§ Task: Search the material below for "touch" and copy every line where it occurs.

§ Stored data:

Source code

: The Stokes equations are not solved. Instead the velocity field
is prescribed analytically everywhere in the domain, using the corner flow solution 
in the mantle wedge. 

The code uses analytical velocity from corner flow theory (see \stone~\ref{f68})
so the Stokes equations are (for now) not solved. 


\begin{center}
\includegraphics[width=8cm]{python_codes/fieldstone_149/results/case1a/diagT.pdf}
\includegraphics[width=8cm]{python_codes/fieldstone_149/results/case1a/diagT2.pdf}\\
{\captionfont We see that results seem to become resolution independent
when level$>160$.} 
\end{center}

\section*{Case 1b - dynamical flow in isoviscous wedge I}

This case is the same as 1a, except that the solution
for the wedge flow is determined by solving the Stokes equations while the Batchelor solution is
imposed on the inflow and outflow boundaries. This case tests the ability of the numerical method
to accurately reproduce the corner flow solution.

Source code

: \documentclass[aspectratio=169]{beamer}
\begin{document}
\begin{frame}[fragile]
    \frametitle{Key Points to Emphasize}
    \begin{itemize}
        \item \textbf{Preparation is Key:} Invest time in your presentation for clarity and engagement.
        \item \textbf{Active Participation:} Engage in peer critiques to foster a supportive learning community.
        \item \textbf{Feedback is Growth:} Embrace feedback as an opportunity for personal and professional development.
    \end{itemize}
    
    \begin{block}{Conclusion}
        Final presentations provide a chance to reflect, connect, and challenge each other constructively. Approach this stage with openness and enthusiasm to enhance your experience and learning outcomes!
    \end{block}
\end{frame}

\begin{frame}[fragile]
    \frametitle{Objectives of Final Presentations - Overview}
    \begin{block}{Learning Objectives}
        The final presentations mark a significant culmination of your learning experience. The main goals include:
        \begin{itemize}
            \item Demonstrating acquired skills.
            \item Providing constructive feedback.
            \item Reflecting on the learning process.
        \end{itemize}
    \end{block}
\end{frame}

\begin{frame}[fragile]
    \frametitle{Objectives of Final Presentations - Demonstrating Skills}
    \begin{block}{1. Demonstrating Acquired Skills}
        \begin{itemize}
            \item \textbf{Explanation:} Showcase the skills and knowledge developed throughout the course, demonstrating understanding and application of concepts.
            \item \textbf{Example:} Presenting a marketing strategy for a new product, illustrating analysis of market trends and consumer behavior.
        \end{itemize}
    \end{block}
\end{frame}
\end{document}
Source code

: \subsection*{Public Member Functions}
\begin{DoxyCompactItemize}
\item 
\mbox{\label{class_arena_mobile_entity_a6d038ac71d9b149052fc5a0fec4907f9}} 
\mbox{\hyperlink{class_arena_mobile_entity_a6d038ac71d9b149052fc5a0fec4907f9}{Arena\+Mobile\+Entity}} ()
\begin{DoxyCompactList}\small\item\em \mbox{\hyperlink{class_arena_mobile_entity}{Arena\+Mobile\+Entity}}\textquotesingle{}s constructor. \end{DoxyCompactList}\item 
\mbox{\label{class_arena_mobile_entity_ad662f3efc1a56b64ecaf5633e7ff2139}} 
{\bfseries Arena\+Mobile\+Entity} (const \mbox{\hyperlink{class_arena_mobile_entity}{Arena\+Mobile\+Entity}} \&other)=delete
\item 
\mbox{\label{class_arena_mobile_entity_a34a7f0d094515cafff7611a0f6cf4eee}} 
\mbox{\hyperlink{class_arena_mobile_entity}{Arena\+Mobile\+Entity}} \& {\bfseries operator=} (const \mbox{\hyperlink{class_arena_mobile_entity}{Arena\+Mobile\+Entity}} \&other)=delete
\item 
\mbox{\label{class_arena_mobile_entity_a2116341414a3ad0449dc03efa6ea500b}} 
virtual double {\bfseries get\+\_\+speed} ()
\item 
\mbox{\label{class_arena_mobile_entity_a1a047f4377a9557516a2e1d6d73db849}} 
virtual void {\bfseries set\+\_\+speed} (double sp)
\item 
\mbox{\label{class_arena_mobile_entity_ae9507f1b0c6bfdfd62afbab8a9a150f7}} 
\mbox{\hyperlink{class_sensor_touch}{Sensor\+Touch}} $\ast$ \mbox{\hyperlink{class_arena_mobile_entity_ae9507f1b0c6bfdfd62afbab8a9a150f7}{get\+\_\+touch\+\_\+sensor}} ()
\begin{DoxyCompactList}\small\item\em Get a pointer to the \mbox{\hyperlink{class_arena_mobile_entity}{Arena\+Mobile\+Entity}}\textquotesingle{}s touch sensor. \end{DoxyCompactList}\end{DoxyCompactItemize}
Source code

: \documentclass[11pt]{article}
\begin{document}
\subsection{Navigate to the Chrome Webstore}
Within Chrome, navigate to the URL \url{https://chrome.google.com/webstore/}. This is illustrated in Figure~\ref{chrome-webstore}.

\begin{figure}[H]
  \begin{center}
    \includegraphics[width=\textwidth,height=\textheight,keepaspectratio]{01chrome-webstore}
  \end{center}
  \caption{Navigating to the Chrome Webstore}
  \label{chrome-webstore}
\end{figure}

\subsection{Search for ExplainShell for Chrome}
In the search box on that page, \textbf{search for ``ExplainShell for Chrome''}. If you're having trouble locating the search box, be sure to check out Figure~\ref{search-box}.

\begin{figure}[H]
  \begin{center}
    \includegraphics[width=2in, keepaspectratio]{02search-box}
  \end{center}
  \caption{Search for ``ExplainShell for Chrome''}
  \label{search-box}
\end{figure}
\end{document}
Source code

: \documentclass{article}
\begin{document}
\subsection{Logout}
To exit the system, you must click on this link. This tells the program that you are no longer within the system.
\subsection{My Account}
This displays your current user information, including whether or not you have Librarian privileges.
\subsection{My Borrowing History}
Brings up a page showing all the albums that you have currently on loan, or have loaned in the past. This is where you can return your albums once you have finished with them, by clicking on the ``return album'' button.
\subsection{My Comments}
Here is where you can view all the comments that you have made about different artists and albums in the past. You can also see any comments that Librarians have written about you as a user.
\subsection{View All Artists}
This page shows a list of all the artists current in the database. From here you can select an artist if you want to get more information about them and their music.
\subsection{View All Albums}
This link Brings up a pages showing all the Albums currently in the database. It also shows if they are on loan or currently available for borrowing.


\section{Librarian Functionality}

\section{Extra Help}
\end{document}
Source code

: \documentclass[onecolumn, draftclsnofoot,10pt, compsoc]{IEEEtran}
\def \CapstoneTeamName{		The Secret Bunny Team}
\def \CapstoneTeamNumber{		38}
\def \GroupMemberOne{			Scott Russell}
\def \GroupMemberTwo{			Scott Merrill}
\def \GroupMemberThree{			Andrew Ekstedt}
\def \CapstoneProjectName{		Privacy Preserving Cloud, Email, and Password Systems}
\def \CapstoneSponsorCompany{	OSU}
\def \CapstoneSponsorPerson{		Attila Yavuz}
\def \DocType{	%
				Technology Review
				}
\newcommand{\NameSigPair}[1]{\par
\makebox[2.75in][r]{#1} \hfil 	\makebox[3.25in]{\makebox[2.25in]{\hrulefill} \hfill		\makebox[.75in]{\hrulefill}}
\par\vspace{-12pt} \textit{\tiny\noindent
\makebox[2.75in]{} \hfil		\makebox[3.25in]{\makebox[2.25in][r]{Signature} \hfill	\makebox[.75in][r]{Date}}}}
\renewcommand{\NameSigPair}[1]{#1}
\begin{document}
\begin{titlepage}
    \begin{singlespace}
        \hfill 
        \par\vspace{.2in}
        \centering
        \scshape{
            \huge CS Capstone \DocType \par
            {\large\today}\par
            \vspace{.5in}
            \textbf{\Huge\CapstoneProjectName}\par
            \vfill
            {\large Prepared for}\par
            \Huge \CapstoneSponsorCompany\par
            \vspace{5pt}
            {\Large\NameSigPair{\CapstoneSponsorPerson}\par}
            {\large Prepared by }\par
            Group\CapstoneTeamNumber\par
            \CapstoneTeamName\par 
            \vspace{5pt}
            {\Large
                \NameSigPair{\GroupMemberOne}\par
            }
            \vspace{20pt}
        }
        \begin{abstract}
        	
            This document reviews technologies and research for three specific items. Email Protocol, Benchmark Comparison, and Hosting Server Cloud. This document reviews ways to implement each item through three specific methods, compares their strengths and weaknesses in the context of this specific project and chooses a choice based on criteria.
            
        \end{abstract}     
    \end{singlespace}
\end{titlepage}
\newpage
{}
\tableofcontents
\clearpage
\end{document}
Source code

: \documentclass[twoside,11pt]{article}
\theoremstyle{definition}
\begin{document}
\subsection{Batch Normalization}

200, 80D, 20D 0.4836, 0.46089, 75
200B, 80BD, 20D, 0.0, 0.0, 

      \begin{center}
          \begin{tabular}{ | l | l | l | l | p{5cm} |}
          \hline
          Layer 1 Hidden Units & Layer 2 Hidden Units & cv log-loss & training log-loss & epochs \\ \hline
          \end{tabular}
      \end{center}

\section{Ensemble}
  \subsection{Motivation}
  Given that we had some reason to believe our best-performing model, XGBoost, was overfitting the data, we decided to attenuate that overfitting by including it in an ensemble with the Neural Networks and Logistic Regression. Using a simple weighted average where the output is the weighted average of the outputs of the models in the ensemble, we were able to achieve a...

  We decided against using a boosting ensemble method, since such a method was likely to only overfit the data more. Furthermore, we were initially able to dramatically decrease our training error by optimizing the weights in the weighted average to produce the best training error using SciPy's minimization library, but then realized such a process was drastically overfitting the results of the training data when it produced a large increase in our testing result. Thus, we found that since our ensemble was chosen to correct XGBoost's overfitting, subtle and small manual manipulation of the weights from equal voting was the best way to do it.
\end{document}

§ Answer area:
\mbox{\hyperlink{class_sensor_touch}{Sensor\+Touch}} $\ast$ \mbox{\hyperlink{class_arena_mobile_entity_ae9507f1b0c6bfdfd62afbab8a9a150f7}{get\+\_\+touch\+\_\+sensor}} ()
\begin{DoxyCompactList}\small\item\em Get a pointer to the \mbox{\hyperlink{class_arena_mobile_entity}{Arena\+Mobile\+Entity}}\textquotesingle{}s touch sensor. \end{DoxyCompactList}\end{DoxyCompactItemize}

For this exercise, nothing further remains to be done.